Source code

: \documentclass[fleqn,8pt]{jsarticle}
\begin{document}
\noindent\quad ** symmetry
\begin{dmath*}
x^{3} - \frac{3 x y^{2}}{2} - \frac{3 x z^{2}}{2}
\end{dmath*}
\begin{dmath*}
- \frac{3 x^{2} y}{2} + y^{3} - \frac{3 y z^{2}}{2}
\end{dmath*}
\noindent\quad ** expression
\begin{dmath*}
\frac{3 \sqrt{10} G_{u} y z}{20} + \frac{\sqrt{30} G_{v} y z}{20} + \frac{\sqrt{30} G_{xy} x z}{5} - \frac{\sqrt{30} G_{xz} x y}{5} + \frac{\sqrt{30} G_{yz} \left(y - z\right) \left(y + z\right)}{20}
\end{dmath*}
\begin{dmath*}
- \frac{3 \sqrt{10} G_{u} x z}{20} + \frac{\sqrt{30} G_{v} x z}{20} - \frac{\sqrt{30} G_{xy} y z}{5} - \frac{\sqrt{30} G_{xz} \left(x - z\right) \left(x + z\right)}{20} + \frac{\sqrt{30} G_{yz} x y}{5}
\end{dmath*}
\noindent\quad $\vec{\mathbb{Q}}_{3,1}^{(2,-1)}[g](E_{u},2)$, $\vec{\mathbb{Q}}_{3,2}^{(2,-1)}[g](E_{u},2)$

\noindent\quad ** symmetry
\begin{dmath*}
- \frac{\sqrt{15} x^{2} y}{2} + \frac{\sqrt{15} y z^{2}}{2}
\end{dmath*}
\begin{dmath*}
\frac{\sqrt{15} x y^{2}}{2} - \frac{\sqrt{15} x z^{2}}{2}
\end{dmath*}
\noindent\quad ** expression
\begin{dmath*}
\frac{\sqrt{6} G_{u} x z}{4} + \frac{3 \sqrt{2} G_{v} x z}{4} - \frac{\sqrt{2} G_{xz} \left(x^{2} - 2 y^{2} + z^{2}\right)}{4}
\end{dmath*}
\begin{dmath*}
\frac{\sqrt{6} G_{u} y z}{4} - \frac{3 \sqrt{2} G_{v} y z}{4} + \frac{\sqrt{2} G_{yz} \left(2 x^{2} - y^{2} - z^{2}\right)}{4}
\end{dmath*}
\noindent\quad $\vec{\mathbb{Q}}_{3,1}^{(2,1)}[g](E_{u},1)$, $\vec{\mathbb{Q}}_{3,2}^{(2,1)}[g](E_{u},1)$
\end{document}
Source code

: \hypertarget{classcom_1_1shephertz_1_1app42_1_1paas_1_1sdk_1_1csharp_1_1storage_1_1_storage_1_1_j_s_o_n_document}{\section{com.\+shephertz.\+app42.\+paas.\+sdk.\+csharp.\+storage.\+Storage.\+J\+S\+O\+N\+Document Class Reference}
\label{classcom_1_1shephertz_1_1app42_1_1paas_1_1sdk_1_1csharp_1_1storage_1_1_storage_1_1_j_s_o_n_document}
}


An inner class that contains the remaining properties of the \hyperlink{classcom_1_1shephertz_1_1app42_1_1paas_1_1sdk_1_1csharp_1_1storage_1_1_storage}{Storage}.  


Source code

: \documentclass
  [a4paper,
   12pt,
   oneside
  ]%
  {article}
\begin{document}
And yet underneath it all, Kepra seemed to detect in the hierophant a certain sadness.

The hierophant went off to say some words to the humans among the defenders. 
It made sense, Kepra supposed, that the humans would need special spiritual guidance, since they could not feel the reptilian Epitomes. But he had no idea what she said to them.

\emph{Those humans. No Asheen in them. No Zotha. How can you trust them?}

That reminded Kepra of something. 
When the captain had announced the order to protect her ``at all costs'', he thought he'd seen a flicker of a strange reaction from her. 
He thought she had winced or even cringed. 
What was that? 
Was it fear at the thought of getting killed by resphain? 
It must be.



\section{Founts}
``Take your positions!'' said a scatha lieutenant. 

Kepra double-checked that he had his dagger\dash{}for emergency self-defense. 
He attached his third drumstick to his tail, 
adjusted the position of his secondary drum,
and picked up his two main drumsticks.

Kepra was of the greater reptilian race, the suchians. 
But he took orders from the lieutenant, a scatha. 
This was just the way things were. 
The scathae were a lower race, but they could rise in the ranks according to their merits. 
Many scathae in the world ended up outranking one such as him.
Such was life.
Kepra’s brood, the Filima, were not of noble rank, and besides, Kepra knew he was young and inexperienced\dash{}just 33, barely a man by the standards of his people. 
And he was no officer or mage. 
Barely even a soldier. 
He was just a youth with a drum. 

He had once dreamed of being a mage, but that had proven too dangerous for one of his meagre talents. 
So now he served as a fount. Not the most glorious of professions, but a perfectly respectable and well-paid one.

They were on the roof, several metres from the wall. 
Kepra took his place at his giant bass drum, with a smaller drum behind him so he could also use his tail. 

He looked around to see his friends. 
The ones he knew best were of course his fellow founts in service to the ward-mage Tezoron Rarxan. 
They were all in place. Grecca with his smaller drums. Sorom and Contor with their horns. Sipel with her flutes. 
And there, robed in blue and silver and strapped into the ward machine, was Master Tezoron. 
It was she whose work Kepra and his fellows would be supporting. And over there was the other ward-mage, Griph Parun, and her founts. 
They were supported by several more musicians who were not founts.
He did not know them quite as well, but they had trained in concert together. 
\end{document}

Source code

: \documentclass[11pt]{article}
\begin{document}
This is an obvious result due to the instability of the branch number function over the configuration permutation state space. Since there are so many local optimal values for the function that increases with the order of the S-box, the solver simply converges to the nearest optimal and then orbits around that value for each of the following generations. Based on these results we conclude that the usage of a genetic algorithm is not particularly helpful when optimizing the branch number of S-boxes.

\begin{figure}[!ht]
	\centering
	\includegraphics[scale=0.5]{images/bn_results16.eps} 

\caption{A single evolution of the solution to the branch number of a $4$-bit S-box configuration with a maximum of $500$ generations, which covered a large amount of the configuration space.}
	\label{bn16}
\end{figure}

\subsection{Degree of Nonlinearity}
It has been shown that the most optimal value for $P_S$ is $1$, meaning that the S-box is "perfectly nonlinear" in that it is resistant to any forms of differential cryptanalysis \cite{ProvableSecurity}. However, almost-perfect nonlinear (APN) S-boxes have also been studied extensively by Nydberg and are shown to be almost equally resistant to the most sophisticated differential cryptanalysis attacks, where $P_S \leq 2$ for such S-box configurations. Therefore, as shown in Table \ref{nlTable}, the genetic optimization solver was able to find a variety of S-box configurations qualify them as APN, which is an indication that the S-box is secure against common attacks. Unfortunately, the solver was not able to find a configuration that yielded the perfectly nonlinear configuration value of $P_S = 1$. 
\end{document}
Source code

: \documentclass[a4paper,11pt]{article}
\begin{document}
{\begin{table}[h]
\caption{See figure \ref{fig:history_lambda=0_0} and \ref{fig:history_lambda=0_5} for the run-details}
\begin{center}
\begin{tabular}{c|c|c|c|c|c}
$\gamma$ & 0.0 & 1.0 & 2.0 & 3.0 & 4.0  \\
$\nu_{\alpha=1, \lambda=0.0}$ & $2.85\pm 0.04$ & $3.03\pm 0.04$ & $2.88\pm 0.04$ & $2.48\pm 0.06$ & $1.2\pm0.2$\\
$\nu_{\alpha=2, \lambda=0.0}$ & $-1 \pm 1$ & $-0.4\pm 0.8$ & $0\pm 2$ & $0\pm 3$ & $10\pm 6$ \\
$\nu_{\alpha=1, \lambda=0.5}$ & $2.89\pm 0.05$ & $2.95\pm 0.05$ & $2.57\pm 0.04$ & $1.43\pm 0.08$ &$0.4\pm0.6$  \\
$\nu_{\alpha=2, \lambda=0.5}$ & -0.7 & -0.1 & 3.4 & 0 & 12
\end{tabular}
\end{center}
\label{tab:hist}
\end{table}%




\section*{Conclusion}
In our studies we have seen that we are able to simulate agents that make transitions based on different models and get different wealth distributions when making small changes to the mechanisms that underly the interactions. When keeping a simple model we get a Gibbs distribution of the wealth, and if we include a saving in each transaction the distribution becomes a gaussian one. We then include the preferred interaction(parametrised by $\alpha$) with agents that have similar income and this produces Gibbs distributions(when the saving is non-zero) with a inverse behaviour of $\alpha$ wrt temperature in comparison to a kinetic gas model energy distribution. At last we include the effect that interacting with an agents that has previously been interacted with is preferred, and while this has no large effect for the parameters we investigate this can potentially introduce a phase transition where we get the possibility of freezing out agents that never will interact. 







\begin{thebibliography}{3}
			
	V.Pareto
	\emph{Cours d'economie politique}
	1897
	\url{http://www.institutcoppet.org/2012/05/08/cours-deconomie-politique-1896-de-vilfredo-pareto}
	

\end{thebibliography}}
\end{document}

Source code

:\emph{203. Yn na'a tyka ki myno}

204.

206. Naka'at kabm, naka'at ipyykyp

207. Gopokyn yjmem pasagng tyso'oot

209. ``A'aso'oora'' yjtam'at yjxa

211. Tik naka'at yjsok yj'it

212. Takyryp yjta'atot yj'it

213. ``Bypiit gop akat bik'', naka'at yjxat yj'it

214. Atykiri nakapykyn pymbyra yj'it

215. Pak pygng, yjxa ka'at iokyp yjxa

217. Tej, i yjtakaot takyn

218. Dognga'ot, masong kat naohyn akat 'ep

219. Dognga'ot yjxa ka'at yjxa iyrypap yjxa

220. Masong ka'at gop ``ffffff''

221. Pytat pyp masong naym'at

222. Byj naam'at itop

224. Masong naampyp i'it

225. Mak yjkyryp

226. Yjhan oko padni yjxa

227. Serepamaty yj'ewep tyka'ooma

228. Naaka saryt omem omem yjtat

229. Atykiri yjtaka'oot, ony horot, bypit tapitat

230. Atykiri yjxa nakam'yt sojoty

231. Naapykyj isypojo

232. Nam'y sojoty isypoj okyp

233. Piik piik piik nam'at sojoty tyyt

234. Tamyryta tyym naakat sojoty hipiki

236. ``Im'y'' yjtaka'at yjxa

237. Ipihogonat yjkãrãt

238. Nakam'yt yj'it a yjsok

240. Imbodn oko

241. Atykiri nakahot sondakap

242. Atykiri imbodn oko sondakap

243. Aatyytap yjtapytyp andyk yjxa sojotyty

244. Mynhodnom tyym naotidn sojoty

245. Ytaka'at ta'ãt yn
☆ ☆ ☆ ☆ ☆
### BRIEF
Return all lines above that mention the word "generations".

### RESPONSE BELOW
This is an obvious result due to the instability of the branch number function over the configuration permutation state space. Since there are so many local optimal values for the function that increases with the order of the S-box, the solver simply converges to the nearest optimal and then orbits around that value for each of the following generations. Based on these results we conclude that the usage of a genetic algorithm is not particularly helpful when optimizing the branch number of S-boxes.
\caption{A single evolution of the solution to the branch number of a $4$-bit S-box configuration with a maximum of $500$ generations, which covered a large amount of the configuration space.}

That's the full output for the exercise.